[Start of Attachment]

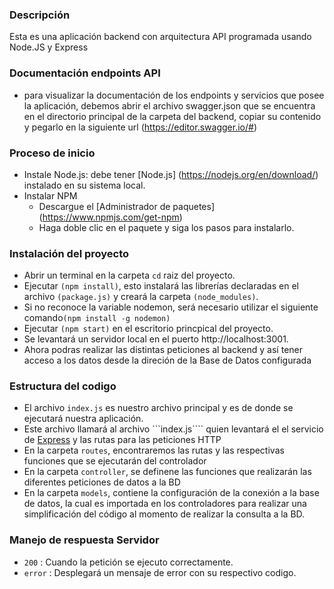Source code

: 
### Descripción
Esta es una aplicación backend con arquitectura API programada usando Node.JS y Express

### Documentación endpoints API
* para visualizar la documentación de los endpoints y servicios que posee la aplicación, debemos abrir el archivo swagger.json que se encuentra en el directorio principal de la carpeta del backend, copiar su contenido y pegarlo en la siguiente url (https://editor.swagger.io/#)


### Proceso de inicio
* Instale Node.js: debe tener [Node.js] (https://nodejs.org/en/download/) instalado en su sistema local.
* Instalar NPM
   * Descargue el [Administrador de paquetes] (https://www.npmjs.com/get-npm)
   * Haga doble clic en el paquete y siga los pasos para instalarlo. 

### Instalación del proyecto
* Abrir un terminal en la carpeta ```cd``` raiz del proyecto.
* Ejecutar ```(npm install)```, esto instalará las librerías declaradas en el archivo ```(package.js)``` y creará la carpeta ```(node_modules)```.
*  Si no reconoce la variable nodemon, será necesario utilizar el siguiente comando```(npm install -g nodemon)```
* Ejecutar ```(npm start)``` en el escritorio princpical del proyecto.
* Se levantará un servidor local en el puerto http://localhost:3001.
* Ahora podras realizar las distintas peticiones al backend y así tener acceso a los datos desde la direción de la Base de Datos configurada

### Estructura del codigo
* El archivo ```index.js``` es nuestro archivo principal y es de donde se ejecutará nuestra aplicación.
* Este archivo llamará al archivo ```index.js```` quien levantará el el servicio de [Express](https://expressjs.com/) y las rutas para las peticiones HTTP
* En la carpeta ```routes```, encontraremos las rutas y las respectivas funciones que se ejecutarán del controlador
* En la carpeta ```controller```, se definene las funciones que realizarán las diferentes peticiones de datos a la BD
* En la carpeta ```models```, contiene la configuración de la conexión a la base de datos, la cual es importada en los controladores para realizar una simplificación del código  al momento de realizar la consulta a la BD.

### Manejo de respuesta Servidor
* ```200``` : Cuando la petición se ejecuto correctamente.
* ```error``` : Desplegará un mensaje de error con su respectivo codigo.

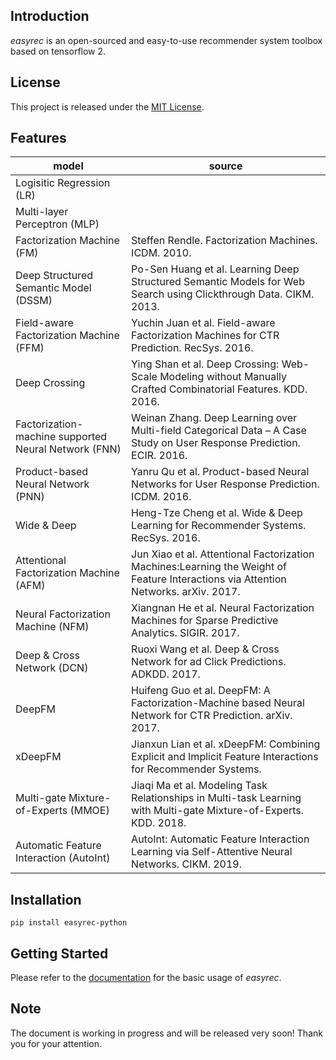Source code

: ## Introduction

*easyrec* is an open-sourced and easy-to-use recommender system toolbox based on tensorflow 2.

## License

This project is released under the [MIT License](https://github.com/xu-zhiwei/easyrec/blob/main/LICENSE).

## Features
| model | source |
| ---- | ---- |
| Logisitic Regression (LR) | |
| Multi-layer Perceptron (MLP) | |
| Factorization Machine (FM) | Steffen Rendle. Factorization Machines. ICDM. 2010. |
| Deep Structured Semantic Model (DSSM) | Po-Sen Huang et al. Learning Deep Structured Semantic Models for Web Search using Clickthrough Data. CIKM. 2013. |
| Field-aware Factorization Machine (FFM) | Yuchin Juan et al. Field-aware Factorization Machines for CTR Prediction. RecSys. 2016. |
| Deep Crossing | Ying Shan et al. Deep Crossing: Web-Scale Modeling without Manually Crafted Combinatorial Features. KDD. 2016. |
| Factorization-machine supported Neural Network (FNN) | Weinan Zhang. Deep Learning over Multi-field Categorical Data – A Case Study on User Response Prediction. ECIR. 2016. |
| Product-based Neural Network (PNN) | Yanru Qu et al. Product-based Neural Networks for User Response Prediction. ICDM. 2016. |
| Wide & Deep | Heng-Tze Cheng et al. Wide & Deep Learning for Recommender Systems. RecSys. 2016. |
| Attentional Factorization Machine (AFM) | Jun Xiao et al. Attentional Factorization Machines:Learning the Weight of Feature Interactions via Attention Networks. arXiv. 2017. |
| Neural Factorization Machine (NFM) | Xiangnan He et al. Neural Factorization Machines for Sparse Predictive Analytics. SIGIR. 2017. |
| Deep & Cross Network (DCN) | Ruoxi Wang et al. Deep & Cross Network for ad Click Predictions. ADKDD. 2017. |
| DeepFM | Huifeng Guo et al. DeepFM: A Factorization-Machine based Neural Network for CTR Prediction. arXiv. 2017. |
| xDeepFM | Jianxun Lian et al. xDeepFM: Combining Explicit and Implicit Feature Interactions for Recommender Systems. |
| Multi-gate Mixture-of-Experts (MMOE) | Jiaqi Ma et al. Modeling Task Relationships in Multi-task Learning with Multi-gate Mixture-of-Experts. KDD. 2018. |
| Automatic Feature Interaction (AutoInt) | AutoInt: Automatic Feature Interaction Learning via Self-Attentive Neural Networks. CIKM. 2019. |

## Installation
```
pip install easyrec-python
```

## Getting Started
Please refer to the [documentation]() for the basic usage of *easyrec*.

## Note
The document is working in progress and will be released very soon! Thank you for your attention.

[End of Attachment]
[Start of Attachment]

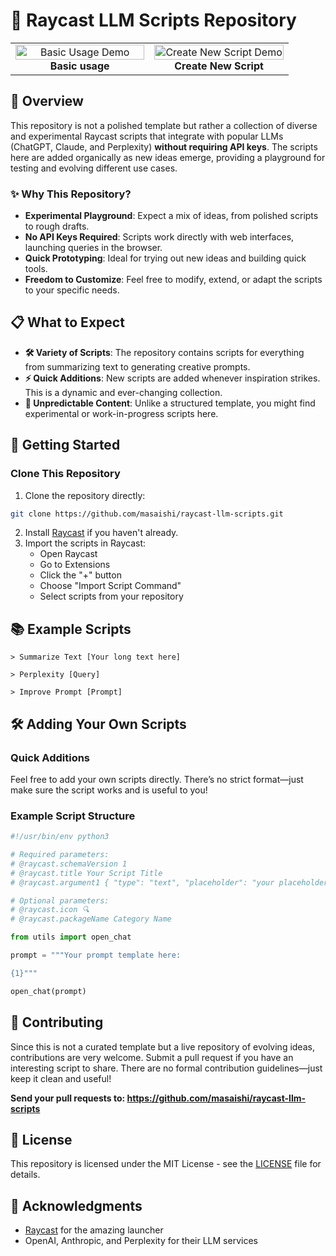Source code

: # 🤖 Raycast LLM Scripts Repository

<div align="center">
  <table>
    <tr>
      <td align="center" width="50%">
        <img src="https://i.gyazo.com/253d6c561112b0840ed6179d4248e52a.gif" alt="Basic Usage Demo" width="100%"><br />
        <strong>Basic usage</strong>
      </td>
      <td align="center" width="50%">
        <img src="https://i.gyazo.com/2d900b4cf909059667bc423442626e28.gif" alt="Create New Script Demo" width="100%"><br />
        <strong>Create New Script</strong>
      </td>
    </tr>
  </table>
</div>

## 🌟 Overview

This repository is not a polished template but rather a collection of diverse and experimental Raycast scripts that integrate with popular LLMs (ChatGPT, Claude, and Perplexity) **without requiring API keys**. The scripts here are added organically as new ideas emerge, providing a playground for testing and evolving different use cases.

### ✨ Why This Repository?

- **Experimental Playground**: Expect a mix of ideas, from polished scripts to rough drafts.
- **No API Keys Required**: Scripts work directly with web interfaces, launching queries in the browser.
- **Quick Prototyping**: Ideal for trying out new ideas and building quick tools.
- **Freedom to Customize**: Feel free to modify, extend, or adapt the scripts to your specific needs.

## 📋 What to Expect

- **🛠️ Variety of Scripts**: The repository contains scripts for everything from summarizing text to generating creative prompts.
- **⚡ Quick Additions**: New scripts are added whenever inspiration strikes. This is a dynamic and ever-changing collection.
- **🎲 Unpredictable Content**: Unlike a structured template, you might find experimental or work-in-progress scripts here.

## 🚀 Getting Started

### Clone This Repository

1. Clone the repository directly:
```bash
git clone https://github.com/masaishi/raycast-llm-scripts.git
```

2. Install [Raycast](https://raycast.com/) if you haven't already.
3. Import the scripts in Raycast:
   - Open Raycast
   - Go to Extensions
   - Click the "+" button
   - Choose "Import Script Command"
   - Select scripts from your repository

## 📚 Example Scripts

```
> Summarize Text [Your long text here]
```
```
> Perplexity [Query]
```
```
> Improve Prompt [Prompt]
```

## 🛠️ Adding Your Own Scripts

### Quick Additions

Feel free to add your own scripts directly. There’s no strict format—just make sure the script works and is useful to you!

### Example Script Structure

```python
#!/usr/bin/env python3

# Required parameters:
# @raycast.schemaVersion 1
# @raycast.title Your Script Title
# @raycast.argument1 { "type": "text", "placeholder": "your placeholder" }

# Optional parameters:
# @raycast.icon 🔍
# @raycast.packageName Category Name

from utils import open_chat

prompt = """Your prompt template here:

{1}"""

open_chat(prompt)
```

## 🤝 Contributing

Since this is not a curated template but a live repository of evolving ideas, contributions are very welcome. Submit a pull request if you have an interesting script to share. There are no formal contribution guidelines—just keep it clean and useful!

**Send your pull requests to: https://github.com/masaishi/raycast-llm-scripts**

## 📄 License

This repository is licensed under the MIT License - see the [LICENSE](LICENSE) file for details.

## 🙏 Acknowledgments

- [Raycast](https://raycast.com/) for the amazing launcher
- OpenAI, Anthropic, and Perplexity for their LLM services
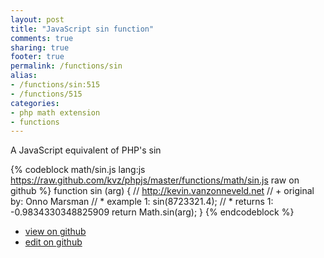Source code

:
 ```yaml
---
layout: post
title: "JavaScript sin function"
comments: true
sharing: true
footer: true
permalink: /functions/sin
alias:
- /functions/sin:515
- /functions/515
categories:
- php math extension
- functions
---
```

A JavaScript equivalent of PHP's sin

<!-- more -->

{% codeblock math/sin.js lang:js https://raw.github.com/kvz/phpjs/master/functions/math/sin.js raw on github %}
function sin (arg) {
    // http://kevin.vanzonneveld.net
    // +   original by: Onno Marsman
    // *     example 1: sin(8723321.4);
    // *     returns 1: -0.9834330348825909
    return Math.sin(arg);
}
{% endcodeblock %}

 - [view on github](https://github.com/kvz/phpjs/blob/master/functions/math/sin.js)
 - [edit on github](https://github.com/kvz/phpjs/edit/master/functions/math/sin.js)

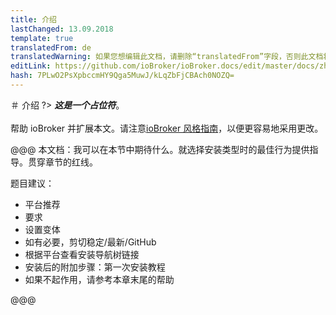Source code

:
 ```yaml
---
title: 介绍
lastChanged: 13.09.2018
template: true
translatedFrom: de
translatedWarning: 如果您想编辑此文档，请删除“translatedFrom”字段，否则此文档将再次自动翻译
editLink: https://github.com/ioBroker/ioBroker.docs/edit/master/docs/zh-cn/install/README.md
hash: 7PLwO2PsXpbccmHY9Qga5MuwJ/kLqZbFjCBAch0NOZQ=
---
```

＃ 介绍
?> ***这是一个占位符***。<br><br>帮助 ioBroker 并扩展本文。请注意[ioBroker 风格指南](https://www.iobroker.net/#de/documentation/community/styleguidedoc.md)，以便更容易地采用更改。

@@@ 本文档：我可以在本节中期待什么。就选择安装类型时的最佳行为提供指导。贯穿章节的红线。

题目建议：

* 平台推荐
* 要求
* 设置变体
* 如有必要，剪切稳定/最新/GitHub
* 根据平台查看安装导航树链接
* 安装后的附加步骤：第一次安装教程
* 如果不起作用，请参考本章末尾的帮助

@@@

[End of Attachment]
[Start of Attachment]

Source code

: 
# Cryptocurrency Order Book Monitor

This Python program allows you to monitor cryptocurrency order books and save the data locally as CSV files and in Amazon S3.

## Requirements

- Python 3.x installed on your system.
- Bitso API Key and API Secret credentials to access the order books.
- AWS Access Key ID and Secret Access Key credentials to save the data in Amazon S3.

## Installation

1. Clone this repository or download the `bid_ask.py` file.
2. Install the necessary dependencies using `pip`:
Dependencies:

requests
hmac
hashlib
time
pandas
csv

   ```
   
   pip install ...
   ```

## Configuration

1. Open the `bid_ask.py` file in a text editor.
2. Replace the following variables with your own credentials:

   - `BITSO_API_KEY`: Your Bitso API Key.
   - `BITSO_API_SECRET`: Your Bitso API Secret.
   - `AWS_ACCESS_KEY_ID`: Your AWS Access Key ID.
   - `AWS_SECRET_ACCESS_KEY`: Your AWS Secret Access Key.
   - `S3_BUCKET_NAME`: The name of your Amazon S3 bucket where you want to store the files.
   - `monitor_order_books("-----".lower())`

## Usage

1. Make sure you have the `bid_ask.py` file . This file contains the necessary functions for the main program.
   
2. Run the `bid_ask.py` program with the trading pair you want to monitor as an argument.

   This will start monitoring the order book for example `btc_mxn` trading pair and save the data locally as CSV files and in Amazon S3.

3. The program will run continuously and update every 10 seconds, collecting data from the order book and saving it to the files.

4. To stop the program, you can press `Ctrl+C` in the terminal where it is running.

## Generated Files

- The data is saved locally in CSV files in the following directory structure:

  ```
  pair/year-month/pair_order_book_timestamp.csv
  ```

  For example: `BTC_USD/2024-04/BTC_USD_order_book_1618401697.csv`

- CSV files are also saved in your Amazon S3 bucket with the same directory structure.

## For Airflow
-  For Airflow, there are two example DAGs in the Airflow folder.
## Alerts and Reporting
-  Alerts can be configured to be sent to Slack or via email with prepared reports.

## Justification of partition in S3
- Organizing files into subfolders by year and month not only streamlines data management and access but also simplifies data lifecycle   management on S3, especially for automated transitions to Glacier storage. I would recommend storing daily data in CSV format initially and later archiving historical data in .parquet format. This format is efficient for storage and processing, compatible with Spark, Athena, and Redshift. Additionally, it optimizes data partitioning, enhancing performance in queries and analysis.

[End of Attachment]

- Task details
Look through the listing above. Pick out each line with "useful" and copy it.

- Answer section
Feel free to add your own scripts directly. There’s no strict format—just make sure the script works and is useful to you!
Since this is not a curated template but a live repository of evolving ideas, contributions are very welcome. Submit a pull request if you have an interesting script to share. There are no formal contribution guidelines—just keep it clean and useful!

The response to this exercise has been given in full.